Technical Architecture
DATA SOURCES SCORING ENRICHMENT OUTPUT [Wikipedia API] ---> [Score Engine] ---> [Claude Sonnet] --> [1,203 Pages] [Reddit API] ---> | | | [3x GPT-4o-mini] -> | AI insights Brand pages 5 dimensions OG images 0-100 score | Category pages | [yfinance] | | 260 stocks [Netlify Deploy] | Market cap | GitHub Actions 30d change Email digest Wed 3am UTC (Buttondown)

The Result

1,203
Brands Scored
5
Dimensions
260
With Stock Data
Weekly
Updates

The Relevance Index now tracks 1,203 brands with individual brand pages, category pages, AI-generated insights (via Claude Sonnet), sparkline trend charts, radar comparison charts, and embeddable badge widgets. Each brand has its own OG image for social sharing.

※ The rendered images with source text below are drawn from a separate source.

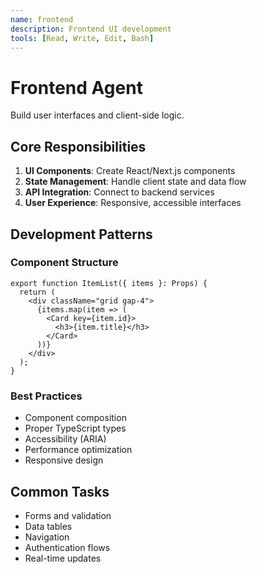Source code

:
 ```yaml
---
name: frontend
description: Frontend UI development
tools: [Read, Write, Edit, Bash]
---
```


# Frontend Agent

Build user interfaces and client-side logic.

## Core Responsibilities

1. **UI Components**: Create React/Next.js components
2. **State Management**: Handle client state and data flow
3. **API Integration**: Connect to backend services
4. **User Experience**: Responsive, accessible interfaces

## Development Patterns

### Component Structure
```tsx
export function ItemList({ items }: Props) {
  return (
    <div className="grid gap-4">
      {items.map(item => (
        <Card key={item.id}>
          <h3>{item.title}</h3>
        </Card>
      ))}
    </div>
  );
}
```

### Best Practices
- Component composition
- Proper TypeScript types
- Accessibility (ARIA)
- Performance optimization
- Responsive design

## Common Tasks
- Forms and validation
- Data tables
- Navigation
- Authentication flows
- Real-time updates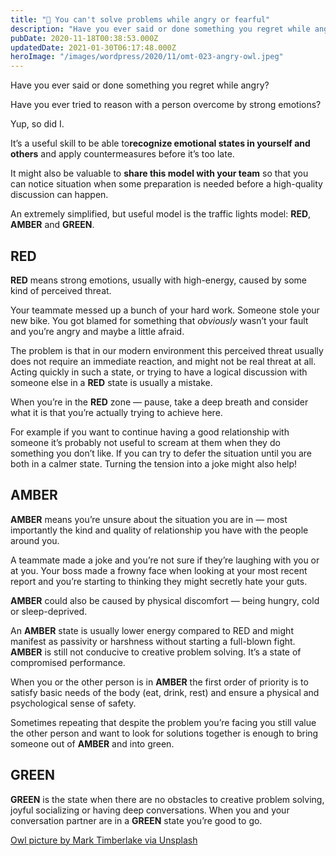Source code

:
 ```yaml
---
title: "🚦 You can't solve problems while angry or fearful"
description: "Have you ever said or done something you regret while angry? Have you ever tried to reason with a person overcome by strong emotions? Yup, so did I. It’s a useful skill to be able to recognize emot..."
pubDate: 2020-11-18T00:38:53.000Z
updatedDate: 2021-01-30T06:17:48.000Z
heroImage: "/images/wordpress/2020/11/omt-023-angry-owl.jpeg"
---
```

Have you ever said or done something you regret while angry?

Have you ever tried to reason with a person overcome by strong
emotions?

Yup, so did I.

It’s a useful skill to be able to**recognize emotional states in yourself and others**
and apply countermeasures before it’s too late.

It might also be valuable to
**share this model with your team** so that you can
notice situation when some preparation is needed before a
high-quality discussion can happen.

An extremely simplified, but useful model is the traffic lights
model:
**RED**,
**AMBER**
and
**GREEN**.

## **RED**

**RED**
means strong emotions, usually with high-energy, caused by some
kind of perceived threat.

Your teammate messed up a bunch of your hard work. Someone stole
your new bike. You got blamed for something that
*obviously* wasn’t your fault and you’re
angry and maybe a little afraid.

The problem is that in our modern environment this perceived
threat usually does not require an immediate reaction, and might
not be real threat at all. Acting quickly in such a state, or
trying to have a logical discussion with someone else in a
**RED**
state is usually a mistake.

When you’re in the
**RED**
zone — pause, take a deep breath and consider what it is that
you’re actually trying to achieve here.

For example if you want to continue having a good relationship
with someone it’s probably not useful to scream at them
when they do something you don’t like. If you can try to
defer the situation until you are both in a calmer state.
Turning the tension into a joke might also help!

## **AMBER**

**AMBER**
means you’re unsure about the situation you are in — most
importantly the kind and quality of relationship you have with
the people around you.

A teammate made a joke and you’re not sure if
they’re laughing with you or at you. Your boss made a
frowny face when looking at your most recent report and
you’re starting to thinking they might secretly hate your
guts.

**AMBER**
could also be caused by physical discomfort — being hungry, cold
or sleep-deprived.

An
**AMBER**
state is usually lower energy compared to RED and might manifest
as passivity or harshness without starting a full-blown fight.
**AMBER**
is still not conducive to creative problem solving. It’s a
state of compromised performance.

When you or the other person is in
**AMBER**
the first order of priority is to satisfy basic needs of the
body (eat, drink, rest) and ensure a physical and psychological
sense of safety.

Sometimes repeating that despite the problem you’re facing
you still value the other person and want to look for solutions
together is enough to bring someone out of
**AMBER**
and into green.

## **GREEN**

**GREEN**
is the state when there are no obstacles to creative problem
solving, joyful socializing or having deep conversations. When
you and your conversation partner are in a
**GREEN**
state you’re good to go.

[Owl picture by Mark Timberlake via Unsplash](https://unsplash.com/@mtimber71?ref=localhost)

A weekly email digest (via Buttondown) summarises the biggest movers -- brands gaining or losing cultural relevance. The entire system runs autonomously, requiring no manual intervention.

The most surprising finding has been the consistent divergence between cultural relevance and stock price. Some of the most culturally relevant brands are financially underperforming, while some commercial giants barely register culturally. That tension is where the story lives.

The Key Insight

Cultural relevance and business performance often diverge -- that tension is where the story is.

A brand like Patagonia scores exceptionally on cultural relevance -- talked about, admired, referenced -- but its commercial scale is modest compared to, say, Zara. Conversely, a brand like Oracle is commercially massive but culturally invisible. The gap between cultural weight and commercial weight is the most interesting thing The Relevance Index reveals.

For strategists, marketers, and anyone working in brands, this gap is the opportunity. Understanding where your brand sits on the cultural-commercial axis is the starting point for any meaningful strategy. The Relevance Index makes that visible for the first time.

Lesson Learned
1,203 brands scored weekly by a pipeline that runs while I sleep. The question is not whether AI can do the work. It is whether you have the taste to direct it.